Pêche en eau profonde: l’Europe veut resserer les mailles du filet

Le Parlement européen doit examiner début décembre un projet de règlementation adopté par sa commission pêche dont l’objectif est de geler « l’empreinte de pêche » du chalutage en eau profonde en le cantonnant dans des zones strictement définies. Ainsi les écosystèmes les plus vulnérables seront préservés dans des zones interdites à la pêche.

Ce projet de règlement prévoit également une évaluation scientifique de la situation des espèces et des fonds marins au bout de quatre ans, et une possible révision de la réglementation dans 5 ans, si une dégradation de l’écosystème était avérée dans cette zone.

Il ne reprend pas la proposition de la Commission européenne, soutenue par les écologistes, d’interdire dans les deux ans cette technique de pêche qui permet d’exploiter des fonds situés entre 400 et 1.000 mètres de profondeur, voire 1.200 mètres.

On en remonte de la lingue bleue, du grenadier de roche ou du sabre noir. Ces zones sont majoritairement dans la zone Nord Écosse, selon Fabien Dulon, directeur général de Scapêche (Enseigne Intermarché), l’une des trois entreprises à pratiquer cette pêche.

Le chalutage profond est comparé à « l’action d’ un bulldozer dans un jardin », par Les Watling, chercheur à l’université de Hawaï et un des spécialistes mondiaux des grands fonds.

Les ONG bataillent depuis des années pour une interdiction pure et simple de ces pratiques jugées « destructrices », car elles laminent les fonds marins et détruisent de manière irréversible des populations de poissons.

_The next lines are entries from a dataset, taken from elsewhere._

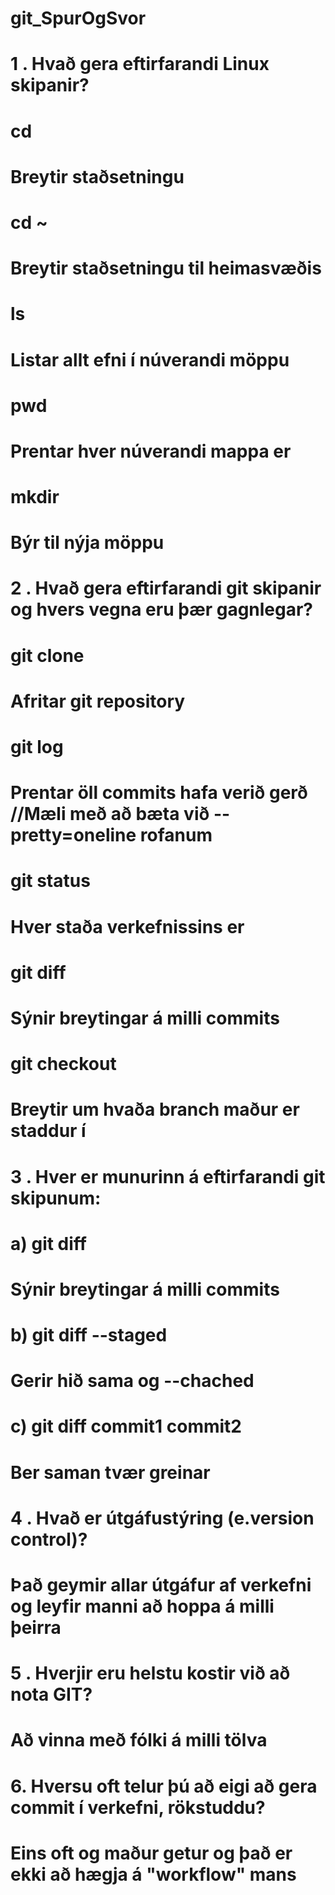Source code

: # git_SpurOgSvor
# 1 . Hvað gera eftirfarandi Linux skipanir?
# cd
# Breytir staðsetningu
# cd ~
# Breytir staðsetningu til heimasvæðis
# ls
# Listar allt efni í núverandi möppu
# pwd
# Prentar hver núverandi mappa er
# mkdir
# Býr til nýja möppu
# 2 . Hvað gera eftirfarandi git skipanir og hvers vegna eru þær gagnlegar?
# git clone
# Afritar git repository
# git log
# Prentar öll commits hafa verið gerð //Mæli með að bæta við --pretty=oneline rofanum
# git status
# Hver staða verkefnissins er
# git diff
# Sýnir breytingar á milli commits
# git checkout
# Breytir um hvaða branch maður er staddur í
# 3 . Hver er munurinn á eftirfarandi git skipunum:
# a) git diff 
# Sýnir breytingar á milli commits
# b) git diff --staged
# Gerir hið sama og --chached
# c) git diff commit1 commit2
# Ber saman tvær greinar
# 4 . Hvað er útgáfustýring (e.version control)? 
# Það geymir allar útgáfur af verkefni og leyfir manni að hoppa á milli þeirra
# 5 . Hverjir eru helstu kostir við að nota GIT?
# Að vinna með fólki á milli tölva
# 6.	Hversu oft telur þú að eigi að gera commit í verkefni, rökstuddu?
# Eins oft og maður getur og það er ekki að hægja á "workflow" mans
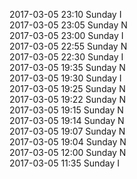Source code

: 2017-03-05 23:10 Sunday  I  
2017-03-05 23:05 Sunday  N  
2017-03-05 23:00 Sunday  I  
2017-03-05 22:55 Sunday  N  
2017-03-05 22:30 Sunday  I  
2017-03-05 19:35 Sunday  N  
2017-03-05 19:30 Sunday  I  
2017-03-05 19:25 Sunday  N  
2017-03-05 19:22 Sunday  N  
2017-03-05 19:15 Sunday  N  
2017-03-05 19:14 Sunday  N  
2017-03-05 19:07 Sunday  N  
2017-03-05 19:04 Sunday  N  
2017-03-05 12:00 Sunday  N  
2017-03-05 11:35 Sunday  I  
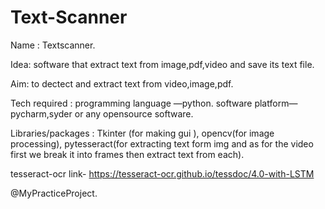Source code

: # Text-Scanner

Name​ : Textscanner. 

Idea:​ software that extract text from image,pdf,video and save its text file. 
 
Aim:​ to dectect and extract text from video,image,pdf. 
 
Tech required ​:  programming language —python. software platform—pycharm,syder or any opensource software. 

Libraries/packages : Tkinter (for making gui ), opencv(for image processing), pytesseract(for extracting text form img and as for the video first we break it into frames then extract text from each). 
 
 tesseract-ocr link- https://tesseract-ocr.github.io/tessdoc/4.0-with-LSTM
 
 
@MyPracticeProject.
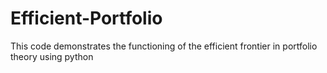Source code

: # Efficient-Portfolio
This code demonstrates the functioning of the efficient frontier in portfolio theory using python
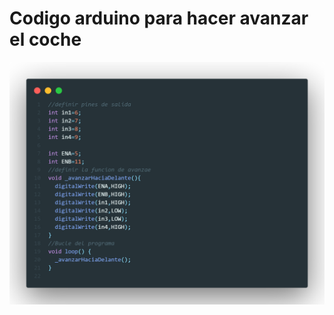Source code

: # Codigo arduino para hacer avanzar el coche
![alt text](https://raw.githubusercontent.com/Angelillo15/Arduino/main/codigo.png)
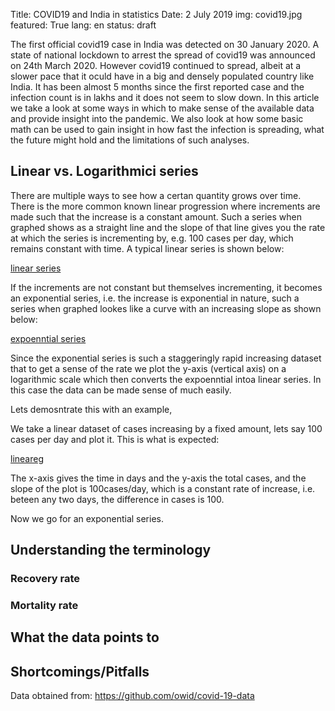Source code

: Title: COVID19 and India in statistics
Date: 2 July 2019
img: covid19.jpg
featured: True
lang: en
status: draft

The first official covid19 case in India was detected on 30 January 2020. A state of national lockdown to arrest the spread of covid19 was announced on 24th March 2020. However covid19 continued to spread, albeit at a slower pace that it oculd have in a big and densely populated country like India. It has been almost 5 months since the first reported case and the infection count is in lakhs and it does not seem to slow down. In this article we take a look at some ways in which to make sense
of the available data and provide insight into the pandemic. We also look at how some basic math can be used to gain insight in how fast the infection is spreading, what the future might hold and the limitations of such analyses.

## Linear vs. Logarithmici series
There are multiple ways to see how a certan quantity grows over time. There is the more common known linear progression where increments are made such that the increase is a constant amount. Such a series when graphed shows as a straight line and the slope of that line gives you the rate at which the series is incrementing by, e.g. 100 cases per day, which remains constant with time. A typical linear series is shown below:

[linear series]({filename}/images/linear.png)

If the increments are not constant but themselves incrementing, it becomes an exponential series, i.e. the increase is exponential in nature, such a series when graphed lookes like a curve with an increasing slope as shown below:

[expoenntial series]({filename}/images/expo.png)

Since the exponential series is such a staggeringly rapid increasing dataset that to get a sense of the rate we plot the y-axis (vertical axis) on a logarithmic scale which then converts the expoenntial intoa  linear series. In this case the data can be made sense of much easily. 

Lets demosntrate this with an example,

We take a linear dataset of cases increasing by a fixed amount, lets say 100 cases per day and plot it. This is what is expected:

[lineareg]({filename}/images/lineareg.png)

The x-axis gives the time in days and the y-axis the total cases, and the slope of the plot is 100cases/day, which is a  constant rate of increase, i.e. beteen any two days, the difference in cases is 100.

Now we go for an exponential series.

## Understanding the terminology

### Recovery rate

### Mortality rate

## What the data points to

## Shortcomings/Pitfalls


Data obtained from: <https://github.com/owid/covid-19-data>
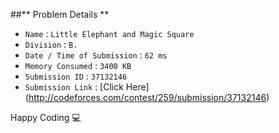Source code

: ##** Problem Details **
 
- `Name`                      : `Little Elephant and Magic Square`
- `Division`                  : `B.`
- `Date / Time of Submission` : `62 ms`
- `Memory Consumed`           : `3400 KB`
- `Submission ID`             : `37132146`
- `Submission Link`           : [Click Here] (http://codeforces.com/contest/259/submission/37132146)

Happy Coding  :computer:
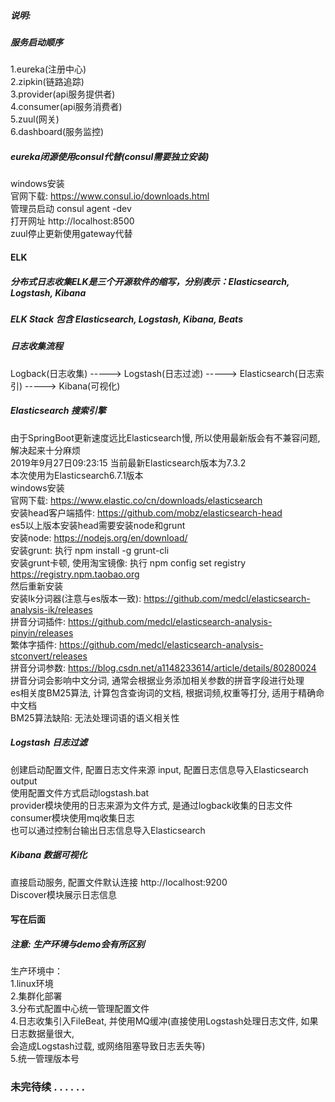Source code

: ##### 说明:
##### 服务启动顺序
1.eureka(注册中心)  
2.zipkin(链路追踪)  
3.provider(api服务提供者)  
4.consumer(api服务消费者)  
5.zuul(网关)  
6.dashboard(服务监控)  
##### eureka闭源使用consul代替(consul需要独立安装)
windows安装  
官网下载: https://www.consul.io/downloads.html  
管理员启动 consul agent -dev  
打开网址 http://localhost:8500  
zuul停止更新使用gateway代替  
#### ELK
##### 分布式日志收集ELK是三个开源软件的缩写，分别表示：Elasticsearch, Logstash, Kibana
##### ELK Stack 包含 Elasticsearch, Logstash, Kibana, Beats
##### 日志收集流程
Logback(日志收集) -----> Logstash(日志过滤) -----> Elasticsearch(日志索引) -----> Kibana(可视化)
##### Elasticsearch 搜索引擎
由于SpringBoot更新速度远比Elasticsearch慢, 所以使用最新版会有不兼容问题, 解决起来十分麻烦  
2019年9月27日09:23:15 当前最新Elasticsearch版本为7.3.2  
本次使用为Elasticsearch6.7.1版本  
windows安装  
官网下载: https://www.elastic.co/cn/downloads/elasticsearch  
安装head客户端插件: https://github.com/mobz/elasticsearch-head  
es5以上版本安装head需要安装node和grunt  
安装node: https://nodejs.org/en/download/  
安装grunt: 执行 npm install -g grunt-cli  
安装grunt卡顿, 使用淘宝镜像: 执行 npm config set registry https://registry.npm.taobao.org  
然后重新安装  
安装Ik分词器(注意与es版本一致): https://github.com/medcl/elasticsearch-analysis-ik/releases  
拼音分词插件: https://github.com/medcl/elasticsearch-analysis-pinyin/releases  
繁体字插件: https://github.com/medcl/elasticsearch-analysis-stconvert/releases  
拼音分词参数: https://blog.csdn.net/a1148233614/article/details/80280024  
拼音分词会影响中文分词, 通常会根据业务添加相关参数的拼音字段进行处理  
es相关度BM25算法, 计算包含查询词的文档, 根据词频,权重等打分, 适用于精确命中文档  
BM25算法缺陷: 无法处理词语的语义相关性  
##### Logstash 日志过滤
创建启动配置文件, 配置日志文件来源 input, 配置日志信息导入Elasticsearch output  
使用配置文件方式启动logstash.bat  
provider模块使用的日志来源为文件方式, 是通过logback收集的日志文件  
consumer模块使用mq收集日志  
也可以通过控制台输出日志信息导入Elasticsearch  
##### Kibana 数据可视化
直接启动服务, 配置文件默认连接 http://localhost:9200  
Discover模块展示日志信息  
#### 写在后面 
##### 注意: 生产环境与demo会有所区别
生产环境中：  
1.linux环境  
2.集群化部署  
3.分布式配置中心统一管理配置文件  
4.日志收集引入FileBeat, 并使用MQ缓冲(直接使用Logstash处理日志文件, 如果日志数据量很大,  
     会造成Logstash过载, 或网络阻塞导致日志丢失等)  
5.统一管理版本号  
### 未完待续 . . . . . .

« Des espèces sont menacées d’extinction », assure l’association Bloom, tête de pont de la contestation de cette pêche. Notamment des espèces fragiles des profondeurs, dont la croissance est lente et la reproduction tardive, et qui souvent constituent les 20 à 40% de prises dites accessoires non désirées.

« niveau soutenable »

Ce chalutage reste très minoritaire (moins de 1,5% des prises dans l’UE) et est pratiqué surtout par l’Espagne, la France et le Portugal.

Le projet prévoit désormais de limiter et d’encadrer strictement cette pêche. Notamment à la lumière d’une évaluation du Conseil international pour l’exploitation de la mer (CIEM), un organisme qui fédère 1.600 scientifiques et coordonne la recherche sur les ressources et l’environnement marins.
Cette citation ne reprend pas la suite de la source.